Major is acutely aware some people can be put off by contemporary dance if they feel they can’t grasp what is happening. His website states Lewis Major Projects “steadfastly reject opaqueness in what we put on stage and our work is unabashedly audience-driven”.

“The arts are not supposed to be this elevated, wanky thing – I try to make art for people,” he says. “The audience experience comes first.

“I had a great mentor who was a director at the National Theatre in London and he said the perfect show was a balance between form and function: What is the purpose of this art, what is it trying to say, what does it represent, what kind of mirror is it showing? My work is just a mirror that I hold up to the audience and say, ‘This is what you look like – if you don’t like it, why don’t you try to change it?”

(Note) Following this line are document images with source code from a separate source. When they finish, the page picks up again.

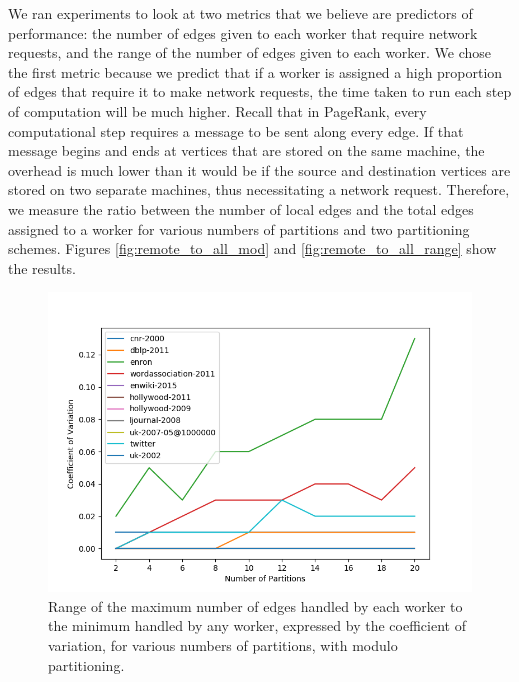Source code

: We ran experiments to look at two metrics that we believe are predictors of 
performance: the number of edges given to each worker that require network 
requests, and the range of the number of edges given to each worker. We chose 
the first metric because we predict that if a worker is assigned a high 
proportion of edges that require it to make network requests, the time taken to 
run each step of computation will be much higher. Recall that in PageRank, 
every computational step requires a message to be sent along every edge. If 
that message begins and ends at vertices that are stored on the same machine, 
the overhead is much lower than it would be if the source and destination 
vertices are stored on two separate machines, thus necessitating a network 
request. Therefore, we measure the ratio between the number of local edges and 
the total edges assigned to a worker for various numbers of partitions and two 
partitioning schemes. Figures \ref{fig:remote_to_all_mod} and 
\ref{fig:remote_to_all_range} show the results.

\begin{figure}
	\centering
	\includegraphics[width=\columnwidth]{../good_plots/range_as_cv_modulo.png}
	\caption{Range of the maximum number of edges handled by each worker to the 
		minimum handled by any worker, expressed by the coefficient of 
		variation, 
		for various numbers of partitions, with modulo partitioning.}
	\label{fig:cv_mod}
\end{figure}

Ultimately, though, he believes watching contemporary dance should be an enjoyable and moving experience – and that’s what he hopes to achieve with both S/WORDS and Unfolding.

“You’ll know when you see art that is transcendental… as a performing art it should be for other people, not for your own sense of self.”

Lewis Major’s double bill Unfolding and S/WORDS is being presented at the Adelaide Festival Centre’s Space Theatre from March 11-14 as part of the Adelaide Festival.